# Top favorite lists for 2007 films



## Confusticated (Mar 20, 2008)

Favorites Updated list:

There Will be Blood
3:10 to Yuma
Into The Wild
300
Sideways
Eastern Promises
Shoot Em Up
Planet Terror
Harry Potter and the Order of the Phoenix
Death at a Funeral
The Darjeeling Limited
I'm Not There
Eastern Promises
the Assassination of Jessee James
Hot Fuzz
American gangster

Yet to see:

[strike]American Gangster[/strike]
The Last King of Scotland
The Brave One
We Own the Night
Rescue Dawn
[strike]The Bucket List
Atonement[/strike]

Biggest let downs:

Shooter
Death Proof
Live Free or Die Hard


----------



## Mike (Mar 20, 2008)

Favourites:

Stardust
The Simpsons Movie
I am Legend

...and that's about it. Both Beowulf and 300 proved to be downers for me.


----------



## Persephone (Apr 18, 2008)

My favorite films for 2007 are:
Spiderman 3
The Transformers
The 300
Blades of Glory
Bridge to Terabithia
The Golden Compass
The Simpsons Movie
Stardust.
..In that order


----------



## Ithrynluin (Apr 22, 2008)

*Of the ones mentioned so far*:

Spiderman 3 - total snooze fest

Transformers - abysmal, can't quite wrap my mind around the fact it's loved and lauded by so many people.

Blades of Glory - okay...ish.

The Golden Compass - satisfactory.

*Good*:

A film that leaves a lasting impression is Jack Ketchum's The Girl Next Door. Highly recommended, but it's difficult to stomach, mind you.

[REC] - great Spanish horror flick. I hear they're making an American remake. 

Halloween - By far the scariest and most disturbing movie of the series.

Vacancy - enjoyed this one.

Zeitgeist: The Movie - A kind of documentary dealing with three separate (but not quite so) stories: Christianity, 9/11 and the Federal Reserve.

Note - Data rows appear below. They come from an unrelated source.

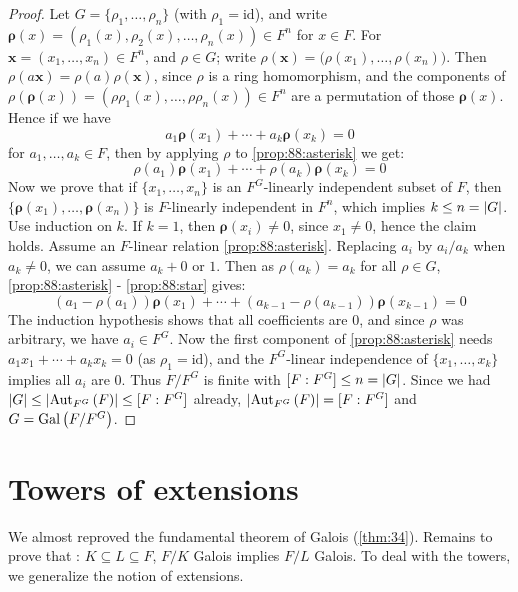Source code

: \begin{proof}
  Let $G = \{ \rho_1, \ldots, \rho_n\}$ (with $\rho_1 = \text{id}$), and write $\bm{\rho}(x) = \left( \rho_1(x), \rho_2(x), \ldots, \rho_n(x) \right) \in F^n$ for $x \in F$. For $\bm{x} = (x_1, \ldots, x_n) \in F^n$, and $\rho \in G$; write $\rho(\bm{x}) = \big( \rho(x_1), \ldots, \rho(x_n) \big)$. Then $\rho(a\bm{x}) = \rho(a)\rho(\bm{x})$, since $\rho$ is a ring homomorphism, and the components of $\rho(\bm{\rho}(x)) = (\rho\rho_1(x), \ldots, \rho\rho_n(x)) \in F^n$ are a permutation of those $\bm{\rho}(x)$. Hence if we have 
 \[
 a_1\bm{\rho}(x_1) + \cdots + a_k\bm{\rho}(x_k) = 0 \tag{*} \label{prop:88:asterisk}
 \]
 for $a_1, \ldots, a_k \in F$, then by applying $\rho$ to \eqref{prop:88:asterisk} we get:
 \[
 \rho(a_1)\bm{\rho}(x_1) + \cdots + \rho(a_k)\bm{\rho}(x_k) = 0 \tag{$\star$} \label{prop:88:star}
 \]
Now we prove that if $\{x_1, \ldots, x_n\}$ is an $F^G$-linearly independent subset of $F$, then $\{ \bm{\rho}(x_1), \ldots, \bm{\rho}(x_n) \}$ is $F$-linearly independent in $F^n$, which implies $k \leq n  = \card{G}$. Use induction on $k$. If $k = 1$, then $\bm{\rho}(x_i) \neq 0$, since $x_1 \neq 0$, hence the claim holds. Assume an $F$-linear relation \eqref{prop:88:asterisk}. Replacing $a_i$ by $a_i/a_k$ when $a_k \neq 0$, we can assume $a_k + 0$ or $1$. Then as $\rho(a_k) = a_k$ for all $\rho \in G$, \eqref{prop:88:asterisk} - \eqref{prop:88:star} gives:
\[
(a_1 - \rho(a_1))\bm{\rho}(x_1) + \cdots + (a_{k-1} - \rho(a_{k-1}))\bm{\rho}(x_{k-1}) = 0
\]
The induction hypothesis shows that all coefficients are 0, and since $\rho$ was arbitrary, we have $a_i \in F^G$. Now the first component of \eqref{prop:88:asterisk} needs $a_1x_1 + \cdots + a_kx_k = 0$ (as $\rho_1 = \text{id}$), and the $F^G$-linear independence of $\{ x_1, \ldots, x_k \}$ implies all $a_i$ are 0. Thus $F/F^G$ is finite with $[F : F^G] \leq n = \card{G}$. Since we had $\card{G} \leq \card{\autset[F^G]{F}} \leq [F : F^G]$ already, $\card{\autset[F^G]{F}} = [F : F^G]$ and $G = \Gal{F/F^G}$.
\end{proof}

\section{Towers of extensions}
\label{sec:3.2}

We almost reproved the fundamental theorem of Galois (\autoref{thm:34}). Remains to prove that : $K \subseteq L \subseteq F$, $F/K$ Galois implies $F/L$ Galois. To deal with the towers, we generalize the notion of extensions.

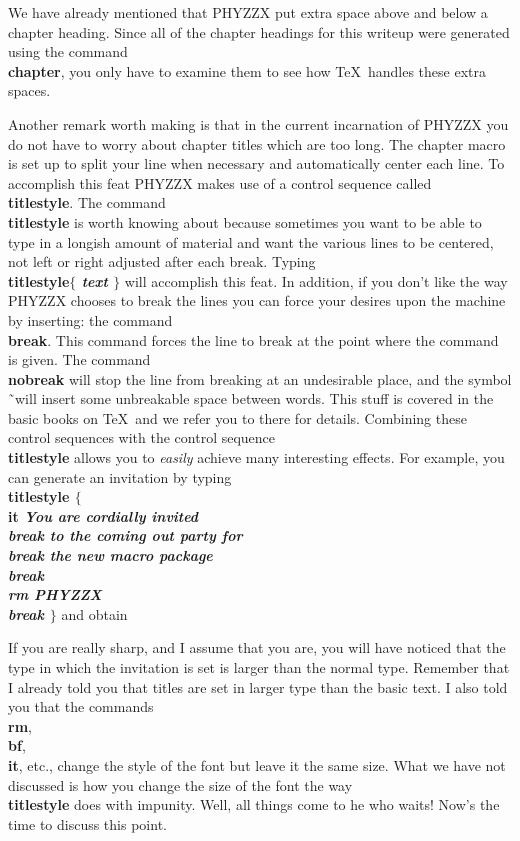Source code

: We have already mentioned that PHYZZX put extra space
above and below a chapter heading.
Since all of the chapter headings for this writeup
were generated using
the command {\bf \\chapter}, you only have to examine them
to see how \TeX\ handles these extra spaces.
 
Another remark worth making is that in the current incarnation
of PHYZZX you do not have to worry about chapter titles which
are too long.
The chapter macro is set up to split your line when necessary
and automatically center each line.
To accomplish this feat PHYZZX makes use of a control sequence
called {\bf \\titlestyle}.
The command {\bf \\titlestyle} is worth knowing about because
sometimes you want to be able to type in a longish amount of
material and want the various lines to be centered, not left or
right adjusted after each break.
Typing {\bf \\titlestyle$\{$ {\it text} $\}$} will accomplish this feat.
In addition,
if you don't like the way PHYZZX chooses to break the lines
you can force your desires upon the machine by inserting: the
command {\bf \\break}.
This command forces the line to break at the point where the command is
given.
The command {\bf \\nobreak} will stop the line from
breaking at an undesirable place, and the symbol \~ \ will
insert some unbreakable space between words.
This stuff is covered in the basic books on \TeX\ and we refer you to
there for details.
Combining these control sequences with the control sequence
{\bf \\titlestyle} allows you to {\it easily}
achieve many interesting effects.
For example, you can generate an invitation by typing \hbreak
{\bf \\titlestyle $\{$ \\it \it You are cordially invited \bf \\break
\hbreak
\it to the coming out party for \bf \\break \hbreak
\it the new macro package \bf \\break \hbreak
\\rm \it PHYZZX \bf \\break $\}$ } \hbreak
and obtain
 
If you are really sharp, and I assume that you are, you will
have noticed that the type in which the invitation is set is larger
than the normal type.
Remember that I already told you that titles are set in larger
type than the basic text.
I also told you that the commands {\bf \\rm}, {\bf \\bf}, {\bf \\it},
etc., change the style of the font but leave it the same size.
What we have not discussed is how you change the size of the font
the way {\bf \\titlestyle} does with impunity.
Well, all things come to he who waits!
Now's the time to discuss this point.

Found that last bit the most shocking, disquieting if it's all true...Recommended.


*Mediocre*:

28 Weeks Later - Pretty bland sequel to an excellent horror movie.

Tooth & Nail - Average.

*Bad*: 

Knocked Up - What a load of tripe, again I fail to see what has captivated so many people to give it such high marks. I didn't find it in the least bit funny and the main actor guy drives me up the wall. 

Wind Chill - Boring and uninspired.


----------



## Confusticated (Apr 22, 2008)

Halloween huh? I'm not a fan of Rob Zombie's films - too graphically horrible and up close. My boyfriend loves him, but still hasn't finished Halloween. Sometimes I like a horror that leaves the worst unseen, left to be imagined. _Dead End_ is one of the best examples of this off the top of my head. The way you don't get to see the dead victims, only the reaction of the living to the sight of the dead. In fact the original Halloween and its first sequel are some of my favorite scaries.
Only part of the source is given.